Directions:
Down to the last line, reproduce the data that follows, but skip the pictures.

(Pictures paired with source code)
= = = =

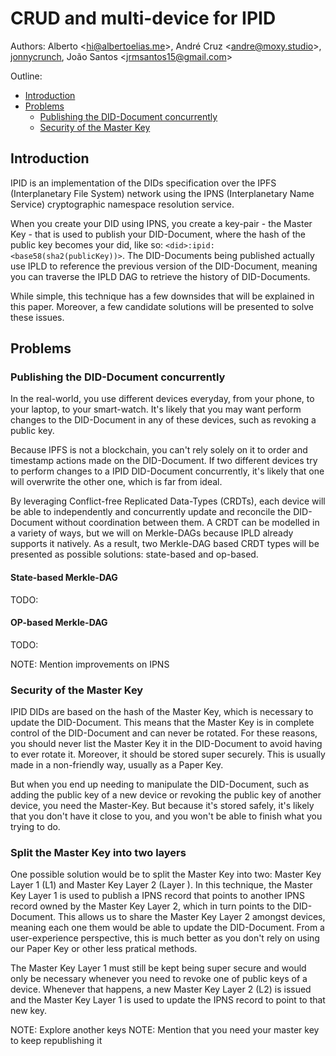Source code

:# CRUD and multi-device for IPID

Authors: Alberto &lt;hi@albertoelias.me&gt;, André Cruz &lt;andre@moxy.studio&gt;, [jonnycrunch](https://github.com/jonnycrunch), João Santos &lt;jrmsantos15@gmail.com&gt;

Outline:

- [Introduction](#introduction)
- [Problems](#problems)
  - [Publishing the DID-Document concurrently](publishing-the-did-document-concurrently)
  - [Security of the Master Key](security-of-the-master-key)


## Introduction

IPID is an implementation of the DIDs specification over the IPFS (Interplanetary File System) network using the IPNS (Interplanetary Name Service) cryptographic namespace resolution service.

When you create your DID using IPNS, you create a key-pair - the Master Key - that is used to publish your DID-Document, where the hash of the public key becomes your did, like so: `<did>:ipid:<base58(sha2(publicKey))>`. The DID-Documents being published actually use IPLD to reference the previous version of the DID-Document, meaning you can traverse the IPLD DAG to retrieve the history of DID-Documents.

While simple, this technique has a few downsides that will be explained in this paper. Moreover, a few candidate solutions will be presented to solve these issues.

## Problems

### Publishing the DID-Document concurrently

In the real-world, you use different devices everyday, from your phone, to your laptop, to your smart-watch. It's likely that you may want perform changes to the DID-Document in any of these devices, such as revoking a public key.

Because IPFS is not a blockchain, you can't rely solely on it to order and timestamp actions made on the DID-Document. If two different devices try to perform changes to a IPID DID-Document concurrently, it's likely that one will overwrite the other one, which is far from ideal.

By leveraging Conflict-free Replicated Data-Types (CRDTs), each device will be able to independently and concurrently update and reconcile the DID-Document without coordination between them. A CRDT can be modelled in a variety of ways, but we will on Merkle-DAGs because IPLD already supports it natively. As a result, two Merkle-DAG based CRDT types will be presented as possible solutions: state-based and op-based.

#### State-based Merkle-DAG

TODO:

#### OP-based Merkle-DAG

TODO:

NOTE: Mention improvements on IPNS

### Security of the Master Key

IPID DIDs are based on the hash of the Master Key, which is necessary to update the DID-Document. This means that the Master Key is in complete control of the DID-Document and can never be rotated. For these reasons, you should never list the Master Key it in the DID-Document to avoid having to ever rotate it. Moreover, it should be stored super securely. This is usually made in a non-friendly way, usually as a Paper Key.

But when you end up needing to manipulate the DID-Document, such as adding the public key of a new device or revoking the public key of another device, you need the Master-Key. But because it's stored safely, it's likely that you don't have it close to you, and you won't be able to finish what you trying to do.

### Split the Master Key into two layers

One possible solution would be to split the Master Key into two: Master Key Layer 1 (L1) and Master Key Layer 2 (Layer ). In this technique, the Master Key Layer 1 is used to publish a IPNS record that points to another IPNS record owned by the Master Key Layer 2, which in turn points to the DID-Document. This allows us to share the Master Key Layer 2 amongst devices, meaning each one them would be able to update the DID-Document. From a user-experience perspective, this is much better as you don't rely on using our Paper Key or other less pratical methods.

The Master Key Layer 1 must still be kept being super secure and would only be necessary whenever you need to revoke one of public keys of a device. Whenever that happens, a new Master Key Layer 2 (L2) is issued and the Master Key Layer 1 is used to update the IPNS record to point to that new key.


NOTE: Explore another keys
NOTE: Mention that you need your master key to keep republishing it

= = = =

Exercise output:
Source code

:# CRUD and multi-device for IPID

Authors: Alberto &lt;hi@albertoelias.me&gt;, André Cruz &lt;andre@moxy.studio&gt;, [jonnycrunch](https://github.com/jonnycrunch), João Santos &lt;jrmsantos15@gmail.com&gt;

Outline:

- [Introduction](#introduction)
- [Problems](#problems)
  - [Publishing the DID-Document concurrently](publishing-the-did-document-concurrently)
  - [Security of the Master Key](security-of-the-master-key)


## Introduction

IPID is an implementation of the DIDs specification over the IPFS (Interplanetary File System) network using the IPNS (Interplanetary Name Service) cryptographic namespace resolution service.

When you create your DID using IPNS, you create a key-pair - the Master Key - that is used to publish your DID-Document, where the hash of the public key becomes your did, like so: `<did>:ipid:<base58(sha2(publicKey))>`. The DID-Documents being published actually use IPLD to reference the previous version of the DID-Document, meaning you can traverse the IPLD DAG to retrieve the history of DID-Documents.

While simple, this technique has a few downsides that will be explained in this paper. Moreover, a few candidate solutions will be presented to solve these issues.

## Problems

### Publishing the DID-Document concurrently

In the real-world, you use different devices everyday, from your phone, to your laptop, to your smart-watch. It's likely that you may want perform changes to the DID-Document in any of these devices, such as revoking a public key.

Because IPFS is not a blockchain, you can't rely solely on it to order and timestamp actions made on the DID-Document. If two different devices try to perform changes to a IPID DID-Document concurrently, it's likely that one will overwrite the other one, which is far from ideal.

By leveraging Conflict-free Replicated Data-Types (CRDTs), each device will be able to independently and concurrently update and reconcile the DID-Document without coordination between them. A CRDT can be modelled in a variety of ways, but we will on Merkle-DAGs because IPLD already supports it natively. As a result, two Merkle-DAG based CRDT types will be presented as possible solutions: state-based and op-based.

#### State-based Merkle-DAG

TODO:

#### OP-based Merkle-DAG

TODO:

NOTE: Mention improvements on IPNS

### Security of the Master Key

IPID DIDs are based on the hash of the Master Key, which is necessary to update the DID-Document. This means that the Master Key is in complete control of the DID-Document and can never be rotated. For these reasons, you should never list the Master Key it in the DID-Document to avoid having to ever rotate it. Moreover, it should be stored super securely. This is usually made in a non-friendly way, usually as a Paper Key.

But when you end up needing to manipulate the DID-Document, such as adding the public key of a new device or revoking the public key of another device, you need the Master-Key. But because it's stored safely, it's likely that you don't have it close to you, and you won't be able to finish what you trying to do.

### Split the Master Key into two layers

One possible solution would be to split the Master Key into two: Master Key Layer 1 (L1) and Master Key Layer 2 (Layer ). In this technique, the Master Key Layer 1 is used to publish a IPNS record that points to another IPNS record owned by the Master Key Layer 2, which in turn points to the DID-Document. This allows us to share the Master Key Layer 2 amongst devices, meaning each one them would be able to update the DID-Document. From a user-experience perspective, this is much better as you don't rely on using our Paper Key or other less pratical methods.

The Master Key Layer 1 must still be kept being super secure and would only be necessary whenever you need to revoke one of public keys of a device. Whenever that happens, a new Master Key Layer 2 (L2) is issued and the Master Key Layer 1 is used to update the IPNS record to point to that new key.


NOTE: Explore another keys
NOTE: Mention that you need your master key to keep republishing it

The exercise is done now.